From a 17th-century workshop in the Netherlands to a classroom in 1660 in Frankfurt, to the streets of Washington in the early 1900s to musical stages today, women have been making strides in their fields that have often been overlooked, uncredited, or forgotten by time. Celebrate Women’s History Month by spending a fascinating day with four experts who bring to light an array of remarkable women who have lived in the shadows of history far too long.
10–11 a.m. Judith Leyster: A Star in Her Time
Judith Leyster (1609–1660) was indeed a star: Her family name means “lodestar” or “guide star.” She was also heralded during the height of Dutch painting as “the true leading star in art,” and regarded highly by her contemporaries. Leyster was arguably the first women to be admitted as a master to the Haarlem painter’s guild of St. Luke. As such, she was able to run her own workshop, take on paying pupils, and compete with well-known rivals, such as the esteemed Frans Hals. Her works, identified with her initials and a monogram of a star, sold broadly on the open market. Barrett Tilney, an adjunct professor in the art and art history department at Georgetown University, traces Leyster’s journey to gain remarkable professional success as a woman in a competitive, male-dominated art market.
11:15 a.m.–12:15 p.m. Maria Sibylla Merian: A Biologist to the Bone
The aesthetic appeal of the images of German-born Maria Sibylla Merian (1647–1717) has led history to label her as an artist who painted and etched natural-history subjects. However, she was as passionate a naturalist (biologist, in modern terms) as Charles Darwin or Carl Linnaeus, and like all scientists, was impelled by her curiosity about nature. She was the first person to spend decades studying the relationships of insects and plants, and her work revolutionized what came to be the field of ecology. Using evidence from Merian’s own words and images, Kay Etheridge, a professor of biology at Gettysburg College, considers Merian’s motivations in the context of her time and place, and discuss her body of work in comparison to that of her near-contemporaries in the field natural history.
12:15–1:15 p.m. Break
1:15–2:15 p.m. Pioneers in Progressive Politics
In the early 20th century, the United States was awash in social movements that aimed to diminish inequalities of wealth and power. Women—black and white, working- and middle-class—led many of those initiatives. Historian Robyn Muncy spotlights some of the women of the period who laid the foundation for the American social welfare system, challenged injustices based on race and class, and in the process changed the meaning of American womanhood itself.

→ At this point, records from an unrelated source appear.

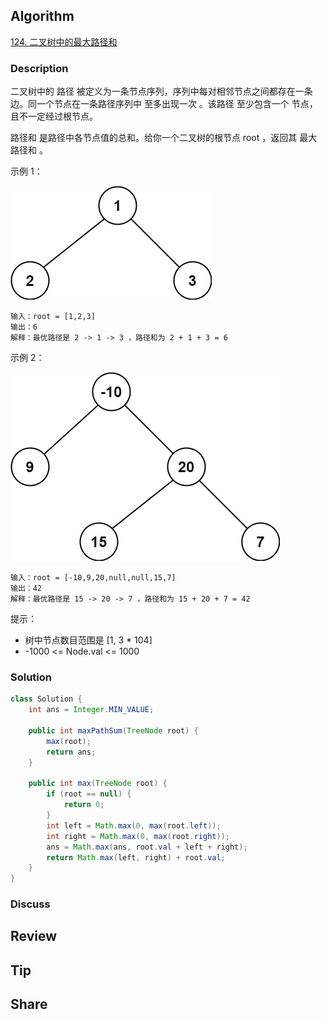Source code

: ## Algorithm

[124. 二叉树中的最大路径和](https://leetcode.cn/problems/binary-tree-maximum-path-sum/description/?envType=study-plan-v2&envId=top-100-liked)

### Description

二叉树中的 路径 被定义为一条节点序列，序列中每对相邻节点之间都存在一条边。同一个节点在一条路径序列中 至多出现一次 。该路径 至少包含一个 节点，且不一定经过根节点。

路径和 是路径中各节点值的总和。给你一个二叉树的根节点 root ，返回其 最大路径和 。

示例 1：

![](assets/20250429-bf5e7f33.png)

```
输入：root = [1,2,3]
输出：6
解释：最优路径是 2 -> 1 -> 3 ，路径和为 2 + 1 + 3 = 6
```

示例 2：

![](assets/20250429-c1cdbb83.png)

```
输入：root = [-10,9,20,null,null,15,7]
输出：42
解释：最优路径是 15 -> 20 -> 7 ，路径和为 15 + 20 + 7 = 42
```

提示：

- 树中节点数目范围是 [1, 3 * 104]
- -1000 <= Node.val <= 1000

### Solution

```java
class Solution {
    int ans = Integer.MIN_VALUE;

    public int maxPathSum(TreeNode root) {
        max(root);
        return ans;
    }

    public int max(TreeNode root) {
        if (root == null) {
            return 0;
        }
        int left = Math.max(0, max(root.left));
        int right = Math.max(0, max(root.right));
        ans = Math.max(ans, root.val + left + right);
        return Math.max(left, right) + root.val;
    }
}
```

### Discuss

## Review


## Tip


## Share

2:30–3:30 p.m. Women in Blues and Jazz: From Footnotes to High Notes
From the turn of the 20th century to the present, women in blues and jazz have made significant contributions to these uniquely American musical forms. When women musicians take the stage or enter the recording studio, it’s often because they’ve overcome many obstacles to be regarded as serious artists in these male-dominated genres. Long relegated to footnotes of musical history, the talents and achievements of generations of blues and jazz women are crucial to understanding the entire tapestry of American music. Join Michele L. Simms-Burton, DownBeat magazine reviewer and former professor of African American studies at Howard University, to examine how blues and jazz artists including Big Mama Thornton, Barbara Lynn, Big Maybelle, Algia Mae Hinton, Sister Rosetta Tharpe, Norma Jean Wofford, Mary Lou Williams, Terri Lyne Carrington, and Alice Coltrane carved their own paths to success and recognition.